HER İNSANIN İÇİNDE CENNET VE CEHENNEM VAR
* Anlattıklarınızla bir kere daha İslam’ın ne kadar hoşgörülü bir din olduğunu gördük ama diğer yandan kendilerine Müslüman diyen IŞİD var...
- Her insanın içinde cennet ve cehennem var. İçinde cehennem ateşi yanan insanlar, bunu dışarı çıkarmak için harekete geçerler. Yaptıklarına da komünizm, faşizm, kapitalizm yani -izm ile sona eren bir kılıf hazırlarlar. Bir de din adına böyle şeyler yapanlar var ki, onlar kendilerinin temize çıktığını düşünürler. Bu ezelden beri uygulanan bir yöntem. Haçlılar da, Hitler de bunu kullanmış...
* Hâlâ da kullanıyor...
- Hep olacak! Ama çok büyük günah işliyorlar. Ben IŞİD’i Müslüman olarak addedemiyorum. İnsan öldürmek en büyük günahtır. Dinimizde savaş korunmak için yapılır. Gerçek Müslümanlık nefsiyle mücadele edip, insanlık alemini kucaklayan, Peygamberin yaşadığı gibi herkesin yoluna hürmet eden, onların hata yapmalarında da hak tanıyandır. Bununla yaşamadığımızdan bugün sıkıntı içindeyiz.
* Hepimizin kitabı, peygamberi aynıyken bunlar nasıl olabiliyor... Aynı şey mezhepler arasındaki çatışmalarda da yok mu?
- Mezheplere bölünmekte bir hata yok. Yollar vardır. Sen St. Benoit’da okumak istersin, ben Robert Kolej derim.

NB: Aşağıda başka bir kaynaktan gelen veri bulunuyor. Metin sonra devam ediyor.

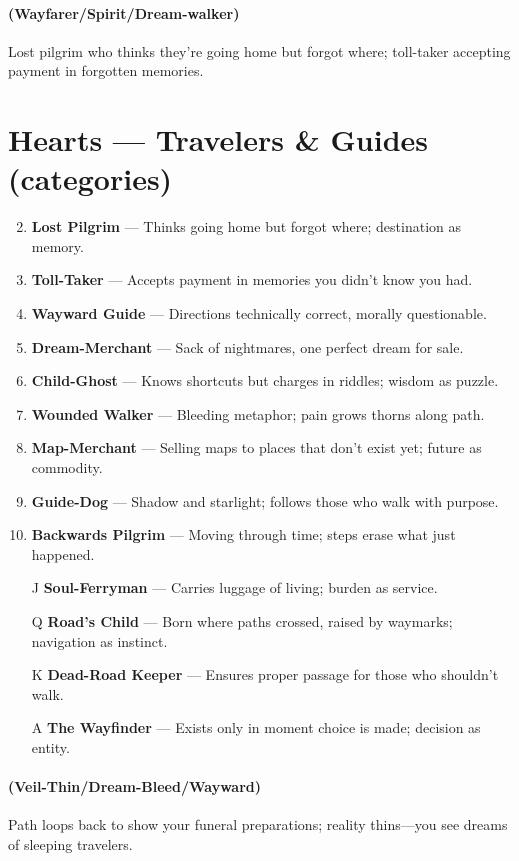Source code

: \paragraph*{(Wayfarer/Spirit/Dream-walker)} Lost pilgrim who thinks they're going home but forgot where; toll-taker accepting payment in forgotten memories.

\section*{Hearts --- Travelers \& Guides (categories)}
\label{sec:ways-between-people}
\begin{enumerate}
\setcounter{enumi}{1}
\item \textbf{Lost Pilgrim} --- Thinks going home but forgot where; destination as memory.
\item \textbf{Toll-Taker} --- Accepts payment in memories you didn't know you had.
\item \textbf{Wayward Guide} --- Directions technically correct, morally questionable.
\item \textbf{Dream-Merchant} --- Sack of nightmares, one perfect dream for sale.
\item \textbf{Child-Ghost} --- Knows shortcuts but charges in riddles; wisdom as puzzle.
\item \textbf{Wounded Walker} --- Bleeding metaphor; pain grows thorns along path.
\item \textbf{Map-Merchant} --- Selling maps to places that don't exist yet; future as commodity.
\item \textbf{Guide-Dog} --- Shadow and starlight; follows those who walk with purpose.
\item \textbf{Backwards Pilgrim} --- Moving through time; steps erase what just happened.
\item[J] \textbf{Soul-Ferryman} --- Carries luggage of living; burden as service.
\item[Q] \textbf{Road's Child} --- Born where paths crossed, raised by waymarks; navigation as instinct.
\item[K] \textbf{Dead-Road Keeper} --- Ensures proper passage for those who shouldn't walk.
\item[A] \textbf{The Wayfinder} --- Exists only in moment choice is made; decision as entity.
\end{enumerate}

\paragraph*{(Veil-Thin/Dream-Bleed/Wayward)} Path loops back to show your funeral preparations; reality thins---you see dreams of sleeping travelers.

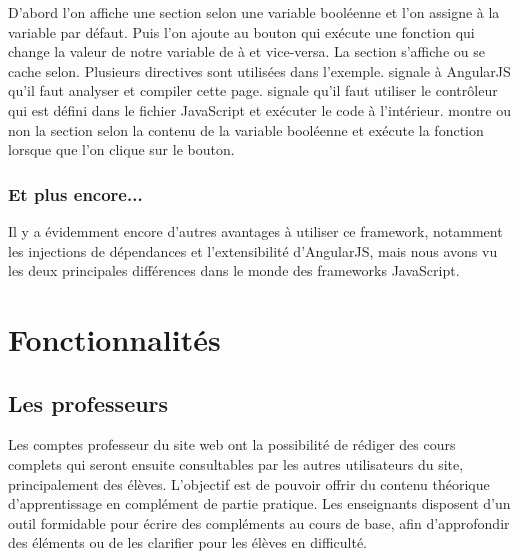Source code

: \documentclass[letterpaper,10pt,oneside]{sphinxmanual}
\begin{document}
D'abord l'on affiche une section selon une variable booléenne  et l'on assigne à la variable  par défaut. Puis l'on ajoute au bouton qui exécute une fonction qui change la valeur de notre variable  de  à  et vice-versa. La section s'affiche ou se cache selon. Plusieurs directives sont utilisées dans l'exemple.  signale à AngularJS qu'il faut analyser et compiler cette page.  signale qu'il faut utiliser le contrôleur  qui est défini dans le fichier JavaScript et exécuter le code à l'intérieur.  montre ou non la section selon la contenu de la variable booléenne  et  exécute la fonction  lorsque que l'on clique sur le bouton.


\subsection{Et plus encore...}
\label{angularjs:et-plus-encore}
Il y a évidemment encore d'autres avantages à utiliser ce framework, notamment les injections de dépendances et l'extensibilité d'AngularJS, mais nous avons vu les deux principales différences dans le monde des frameworks JavaScript.


\chapter{Fonctionnalités}
\label{functionalities::doc}\label{functionalities:fonctionnalites}

\section{Les professeurs}
\label{functionalities:les-professeurs}
Les comptes professeur du site web ont la possibilité de rédiger des cours complets qui seront ensuite consultables par les autres utilisateurs du site, principalement des élèves. L'objectif est de pouvoir offrir du contenu théorique d'apprentissage en complément de partie pratique. Les enseignants disposent d'un outil formidable pour écrire des compléments au cours de base, afin d'approfondir des éléments ou de les clarifier pour les élèves en difficulté.
\end{document}
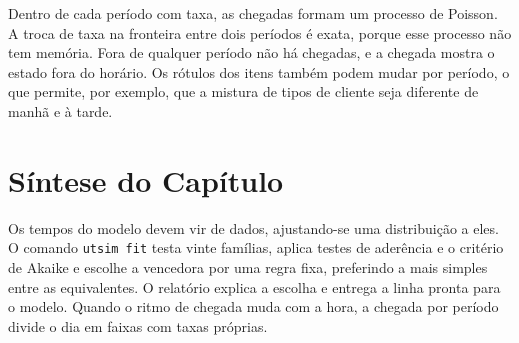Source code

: Dentro de cada período com taxa, as chegadas formam um processo de Poisson. A troca de taxa na fronteira entre dois períodos é exata, porque esse processo não tem memória. Fora de qualquer período não há chegadas, e a chegada mostra o estado fora do horário. Os rótulos dos itens também podem mudar por período, o que permite, por exemplo, que a mistura de tipos de cliente seja diferente de manhã e à tarde.

\section{Síntese do Capítulo}

\begin{sintese}
Os tempos do modelo devem vir de dados, ajustando-se uma distribuição a eles. O comando \texttt{utsim fit} testa vinte famílias, aplica testes de aderência e o critério de Akaike e escolhe a vencedora por uma regra fixa, preferindo a mais simples entre as equivalentes. O relatório explica a escolha e entrega a linha pronta para o modelo. Quando o ritmo de chegada muda com a hora, a chegada por período divide o dia em faixas com taxas próprias.
\end{sintese}
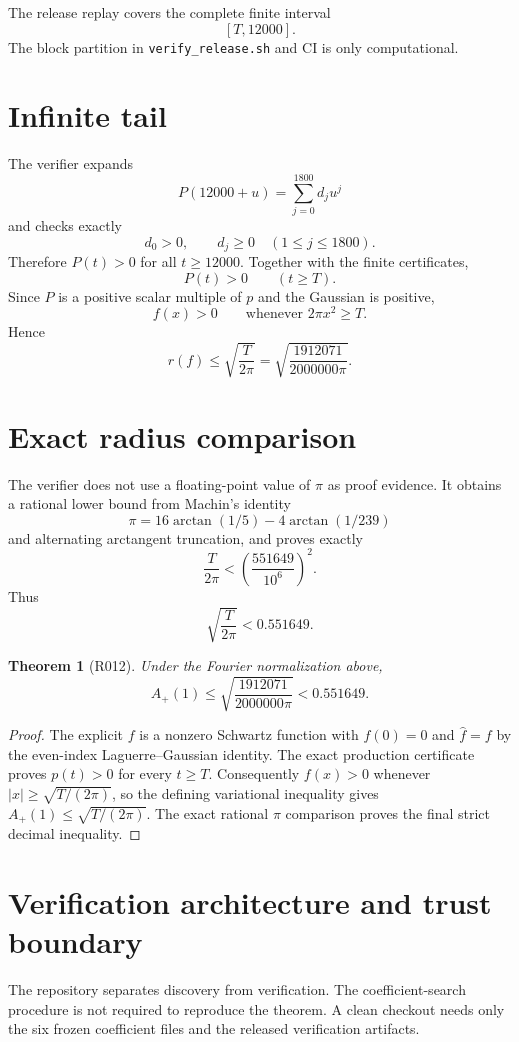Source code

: \documentclass[11pt]{article}
\newtheorem{theorem}{Theorem}
\begin{document}
The release replay covers the complete finite interval
\[
[T,12000].
\]
The block partition in \texttt{verify\_release.sh} and CI is only computational.

\section{Infinite tail}
The verifier expands
\[
P(12000+u)=\sum_{j=0}^{1800}d_j u^j
\]
and checks exactly
\[
d_0>0,\qquad d_j\geq0\quad(1\leq j\leq1800).
\]
Therefore $P(t)>0$ for all $t\geq12000$.
Together with the finite certificates,
\[
P(t)>0\qquad(t\geq T).
\]
Since $P$ is a positive scalar multiple of $p$ and the Gaussian is positive,
\[
f(x)>0\qquad\text{whenever }2\pi x^2\geq T.
\]
Hence
\[
r(f)\leq\sqrt{\frac{T}{2\pi}}
=\sqrt{\frac{1912071}{2000000\pi}}.
\]

\section{Exact radius comparison}
The verifier does not use a floating-point value of $\pi$ as proof evidence.
It obtains a rational lower bound from Machin's identity
\[
\pi=16\arctan(1/5)-4\arctan(1/239)
\]
and alternating arctangent truncation, and proves exactly
\[
\frac{T}{2\pi}<\left(\frac{551649}{10^6}\right)^2.
\]
Thus
\[
\sqrt{\frac{T}{2\pi}}<0.551649.
\]

\begin{theorem}[R012]
Under the Fourier normalization above,
\[
A_+(1)\leq\sqrt{\frac{1912071}{2000000\pi}}<0.551649.
\]
\end{theorem}

\begin{proof}
The explicit $f$ is a nonzero Schwartz function with $f(0)=0$ and $\widehat f=f$ by the even-index Laguerre--Gaussian identity.
The exact production certificate proves $p(t)>0$ for every $t\geq T$.
Consequently $f(x)>0$ whenever $|x|\geq\sqrt{T/(2\pi)}$, so the defining variational inequality gives $A_+(1)\leq\sqrt{T/(2\pi)}$.
The exact rational $\pi$ comparison proves the final strict decimal inequality.
\end{proof}

\section{Verification architecture and trust boundary}
The repository separates discovery from verification.
The coefficient-search procedure is not required to reproduce the theorem.
A clean checkout needs only the six frozen coefficient files and the released verification artifacts.
\end{document}
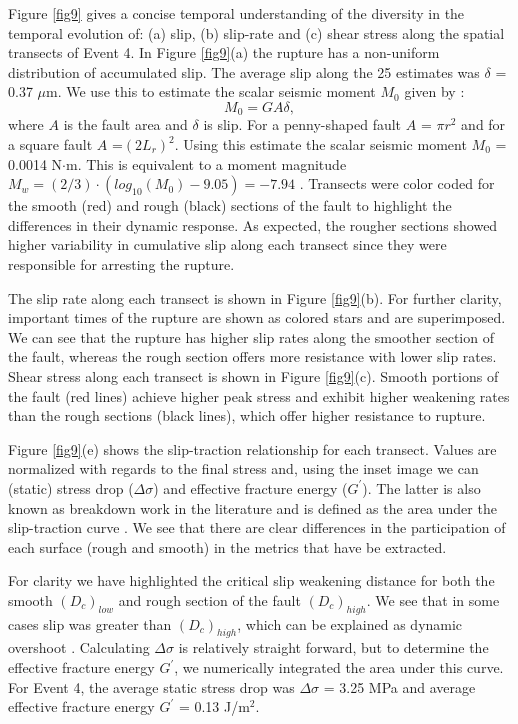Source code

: \documentclass[preprint,1p, 10pt,authoryear]{elsarticle}
\begin{document}
Figure \ref{fig9} gives a concise temporal understanding of the diversity in the temporal evolution of: (a) slip, (b) slip-rate and (c) shear stress along the spatial transects of Event 4. In Figure \ref{fig9}(a) the rupture has a non-uniform distribution of accumulated slip. The average slip along the 25 estimates was $\delta$ = 0.37 $\mu$m.  We use this to estimate the scalar seismic moment $M_{0}$ given by \citet{Aki1966}: 
\begin{equation}
M_{0} = G A \delta, 
\label{eq9}
\end{equation}
\noindent where $A$ is the fault area and $\delta$ is slip. For a penny-shaped fault $A$ = $\pi r^{2}$ and for a square fault $A$ =$(2L_{r})^{2}$. Using this estimate the scalar seismic moment $M_{0}$ = 0.0014 N$\cdot$m. This is equivalent to a moment magnitude $M_{w} = (2/3)\cdot(log_{10}(M_{0})-9.05) = -7.94$ \citep{Kanamori1975}.  Transects were color coded for the smooth (red) and rough (black) sections of the fault to highlight the differences in their dynamic response. As expected, the rougher sections showed higher variability in cumulative slip along each transect since they were responsible for arresting the rupture.    

The slip rate along each transect is shown in Figure \ref{fig9}(b). For further clarity, important times of the rupture are shown as colored stars and are superimposed. We can see that the rupture has higher slip rates along the smoother section of the fault, whereas the rough section offers more resistance with lower slip rates. Shear stress along each transect is shown in Figure \ref{fig9}(c). Smooth portions of the fault (red lines) achieve higher peak stress and exhibit higher weakening rates than the rough sections (black lines), which offer higher resistance to rupture.

Figure \ref{fig9}(e) shows the slip-traction relationship for each transect. Values are normalized with regards to the final stress and, using the inset image we can (static) stress drop ($\Delta\sigma$) and effective fracture energy ($G^{'}$).  The latter is also known as breakdown work in the literature \citep[e.g.,][]{Tinti2005, Cocco2016} and is defined as the area under the slip-traction curve . We see that there are clear differences in the participation of each surface (rough and smooth) in the metrics that have be extracted. 

For clarity we have highlighted the critical slip weakening distance for both the smooth $(D_{c})_{low}$ and rough section of the fault $(D_{c})_{high}$. We see that in some cases slip was greater than $(D_{c})_{high}$, which can be explained as dynamic overshoot \citep{Madariaga1976}. Calculating $\Delta \sigma$ is relatively straight forward, but to determine the effective fracture energy $G^{'}$, we numerically integrated the area under this curve. For Event 4, the average static stress drop was $\Delta\sigma$ = 3.25 MPa and average effective fracture energy $G^{'}$ = 0.13 J/m$^{2}$.  
\end{document}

Her ikisi de aynı matematiği, fiziği öğretir ama kendi yöntemiyle... Mezhebi böyle gördüğün zaman bir mahsuru yok. Bu bakış açısıyla alakalı. Herkes karşısındakinin benimsediği yola hürmet ederek istediği yolu seçebilir. İbn-i Arabi’nin camisindeki dört duvarın dibinde dört ayrı mezhep aynı anda eğitim görüyor. Hepsi birbirine karışmış durumda. Bundan daha güzel bir örnek olabilir mi!
ÇOCUĞUM ÖLDÜĞÜNDE ANNEM ÜZÜLMESİN DİYE AĞLAMADIM...
* Hangisi daha zor; Meşkure Sargut’un kızı olmak mı, Kerim gibi güçlü bir karakterin annesi olmak mı?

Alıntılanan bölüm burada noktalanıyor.